Document images with source code
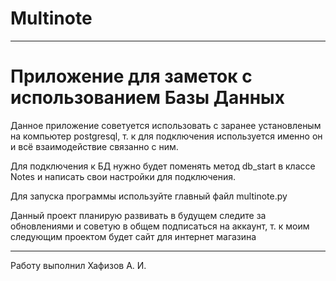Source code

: # Multinote
---
# Приложение для заметок с использованием Базы Данных

Данное приложение советуется использовать с заранее установленым на компьютер postgresql, т. к для подключения используется именно он и всё взаимодействие связанно с ним.

Для подключения к БД нужно будет поменять метод db_start в классе Notes и написать свои настройки для подключения.

Для запуска программы используйте главный файл multinote.py

Данный проект планирую развивать в будущем следите за обновлениями и советую в общем подписаться на аккаунт, т. к моим следующим проектом будет сайт для интернет магазина

---
Работу выполнил Хафизов А. И.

» ACTION ITEM: Which lines above hold the string "подключения"? Copy each of them.

» ANSWER SECTION:
Данное приложение советуется использовать с заранее установленым на компьютер postgresql, т. к для подключения используется именно он и всё взаимодействие связанно с ним.
Для подключения к БД нужно будет поменять метод db_start в классе Notes и написать свои настройки для подключения.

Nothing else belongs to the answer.